EXERCISE INSTRUCTIONS:
In the listing, find every line that has the string "data" and copy it.

━━━

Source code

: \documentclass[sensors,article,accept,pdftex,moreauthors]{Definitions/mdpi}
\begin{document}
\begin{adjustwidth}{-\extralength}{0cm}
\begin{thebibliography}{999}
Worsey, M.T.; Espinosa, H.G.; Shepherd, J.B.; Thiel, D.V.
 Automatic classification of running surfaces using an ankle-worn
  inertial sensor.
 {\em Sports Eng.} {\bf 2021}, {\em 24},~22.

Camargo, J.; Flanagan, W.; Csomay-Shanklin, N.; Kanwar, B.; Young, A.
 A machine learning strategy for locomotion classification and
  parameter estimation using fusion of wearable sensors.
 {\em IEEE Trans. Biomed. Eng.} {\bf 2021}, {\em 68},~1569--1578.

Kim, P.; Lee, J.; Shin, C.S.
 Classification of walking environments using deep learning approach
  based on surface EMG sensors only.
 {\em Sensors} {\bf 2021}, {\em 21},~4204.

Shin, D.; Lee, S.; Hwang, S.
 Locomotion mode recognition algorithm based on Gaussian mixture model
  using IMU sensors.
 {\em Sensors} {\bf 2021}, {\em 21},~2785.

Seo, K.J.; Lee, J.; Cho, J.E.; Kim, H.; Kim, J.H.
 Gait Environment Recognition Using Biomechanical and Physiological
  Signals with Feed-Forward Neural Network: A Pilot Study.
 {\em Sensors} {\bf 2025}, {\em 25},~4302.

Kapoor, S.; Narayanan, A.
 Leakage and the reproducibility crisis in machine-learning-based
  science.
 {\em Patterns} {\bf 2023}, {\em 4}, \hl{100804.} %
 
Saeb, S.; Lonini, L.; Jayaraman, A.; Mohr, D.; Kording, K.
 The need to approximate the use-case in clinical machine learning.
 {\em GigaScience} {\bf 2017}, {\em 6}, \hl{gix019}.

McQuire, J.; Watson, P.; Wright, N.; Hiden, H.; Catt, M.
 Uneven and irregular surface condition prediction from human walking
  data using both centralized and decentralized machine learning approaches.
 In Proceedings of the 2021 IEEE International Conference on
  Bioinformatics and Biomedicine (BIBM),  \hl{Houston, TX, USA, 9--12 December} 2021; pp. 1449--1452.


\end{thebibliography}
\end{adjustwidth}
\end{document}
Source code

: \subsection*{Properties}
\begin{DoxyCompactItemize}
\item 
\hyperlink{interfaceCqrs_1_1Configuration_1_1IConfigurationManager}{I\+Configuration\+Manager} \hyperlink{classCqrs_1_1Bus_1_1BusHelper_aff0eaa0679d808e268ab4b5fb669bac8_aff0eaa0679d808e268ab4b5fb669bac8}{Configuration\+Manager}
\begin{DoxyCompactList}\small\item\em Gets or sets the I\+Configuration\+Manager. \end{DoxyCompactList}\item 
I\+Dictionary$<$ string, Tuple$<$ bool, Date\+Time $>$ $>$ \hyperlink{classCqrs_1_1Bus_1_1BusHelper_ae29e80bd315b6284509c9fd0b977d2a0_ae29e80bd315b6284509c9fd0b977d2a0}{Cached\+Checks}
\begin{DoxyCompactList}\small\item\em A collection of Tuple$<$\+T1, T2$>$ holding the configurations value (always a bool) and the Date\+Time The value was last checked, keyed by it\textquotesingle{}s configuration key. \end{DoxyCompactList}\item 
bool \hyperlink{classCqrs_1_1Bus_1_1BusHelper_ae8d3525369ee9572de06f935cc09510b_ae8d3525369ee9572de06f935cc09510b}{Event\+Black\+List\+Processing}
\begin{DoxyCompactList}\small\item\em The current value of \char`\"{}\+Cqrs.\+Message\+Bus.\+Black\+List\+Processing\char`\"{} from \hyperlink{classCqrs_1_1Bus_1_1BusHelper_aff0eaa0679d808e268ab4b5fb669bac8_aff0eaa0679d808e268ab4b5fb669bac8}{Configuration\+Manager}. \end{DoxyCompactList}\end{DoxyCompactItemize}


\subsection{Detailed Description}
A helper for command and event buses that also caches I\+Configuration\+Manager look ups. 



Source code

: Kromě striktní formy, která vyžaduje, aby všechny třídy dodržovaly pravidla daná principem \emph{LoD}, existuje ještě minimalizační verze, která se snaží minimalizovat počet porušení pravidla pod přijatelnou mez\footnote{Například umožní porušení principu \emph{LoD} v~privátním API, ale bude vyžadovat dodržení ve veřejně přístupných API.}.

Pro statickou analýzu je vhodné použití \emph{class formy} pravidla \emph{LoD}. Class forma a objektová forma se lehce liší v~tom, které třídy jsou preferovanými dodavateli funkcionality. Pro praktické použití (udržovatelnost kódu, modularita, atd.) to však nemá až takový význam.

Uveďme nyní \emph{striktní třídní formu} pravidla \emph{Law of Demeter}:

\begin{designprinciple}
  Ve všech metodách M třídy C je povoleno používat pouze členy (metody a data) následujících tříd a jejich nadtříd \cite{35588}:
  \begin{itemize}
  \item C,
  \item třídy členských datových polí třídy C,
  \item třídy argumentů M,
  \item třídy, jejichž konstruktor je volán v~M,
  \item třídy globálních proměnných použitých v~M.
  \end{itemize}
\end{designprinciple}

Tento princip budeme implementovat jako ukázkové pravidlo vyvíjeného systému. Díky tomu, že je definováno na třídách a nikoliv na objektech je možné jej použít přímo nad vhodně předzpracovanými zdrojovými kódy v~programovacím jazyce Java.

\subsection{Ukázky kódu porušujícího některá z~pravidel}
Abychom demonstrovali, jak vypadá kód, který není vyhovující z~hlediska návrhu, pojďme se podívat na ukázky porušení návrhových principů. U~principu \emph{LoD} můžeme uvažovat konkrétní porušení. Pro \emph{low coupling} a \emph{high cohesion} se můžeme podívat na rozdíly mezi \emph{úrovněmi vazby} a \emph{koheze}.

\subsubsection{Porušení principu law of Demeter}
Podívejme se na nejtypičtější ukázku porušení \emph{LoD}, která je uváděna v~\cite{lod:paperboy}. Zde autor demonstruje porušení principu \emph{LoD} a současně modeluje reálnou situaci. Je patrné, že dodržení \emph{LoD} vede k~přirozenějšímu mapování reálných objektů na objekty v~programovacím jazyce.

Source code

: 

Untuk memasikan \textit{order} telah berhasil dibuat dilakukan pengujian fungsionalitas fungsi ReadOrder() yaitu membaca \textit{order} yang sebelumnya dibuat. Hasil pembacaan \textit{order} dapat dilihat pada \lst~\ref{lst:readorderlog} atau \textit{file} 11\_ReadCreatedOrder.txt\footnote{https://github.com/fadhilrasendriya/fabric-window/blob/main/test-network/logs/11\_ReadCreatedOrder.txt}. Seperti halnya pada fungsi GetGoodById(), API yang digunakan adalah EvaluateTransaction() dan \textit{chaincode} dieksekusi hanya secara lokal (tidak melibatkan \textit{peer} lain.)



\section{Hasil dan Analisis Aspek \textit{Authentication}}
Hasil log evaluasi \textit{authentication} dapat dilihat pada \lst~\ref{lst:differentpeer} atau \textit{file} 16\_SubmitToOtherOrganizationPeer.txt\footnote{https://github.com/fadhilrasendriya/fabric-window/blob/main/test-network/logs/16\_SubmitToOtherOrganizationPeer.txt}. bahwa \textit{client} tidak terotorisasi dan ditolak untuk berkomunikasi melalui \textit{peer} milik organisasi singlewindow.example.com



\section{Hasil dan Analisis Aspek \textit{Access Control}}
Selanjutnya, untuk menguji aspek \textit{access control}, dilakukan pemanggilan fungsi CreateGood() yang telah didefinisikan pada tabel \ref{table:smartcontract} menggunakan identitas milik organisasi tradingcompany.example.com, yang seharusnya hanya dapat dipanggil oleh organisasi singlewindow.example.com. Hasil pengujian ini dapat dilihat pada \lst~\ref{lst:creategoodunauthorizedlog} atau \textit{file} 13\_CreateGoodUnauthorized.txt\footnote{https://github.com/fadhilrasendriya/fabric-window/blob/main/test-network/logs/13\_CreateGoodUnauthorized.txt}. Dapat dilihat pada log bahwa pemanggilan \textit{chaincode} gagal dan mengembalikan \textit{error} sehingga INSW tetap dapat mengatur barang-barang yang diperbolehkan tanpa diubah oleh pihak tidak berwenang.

━━━

TASK OUTPUT:
  data using both centralized and decentralized machine learning approaches.
  Ve všech metodách M třídy C je povoleno používat pouze členy (metody a data) následujících tříd a jejich nadtříd \cite{35588}:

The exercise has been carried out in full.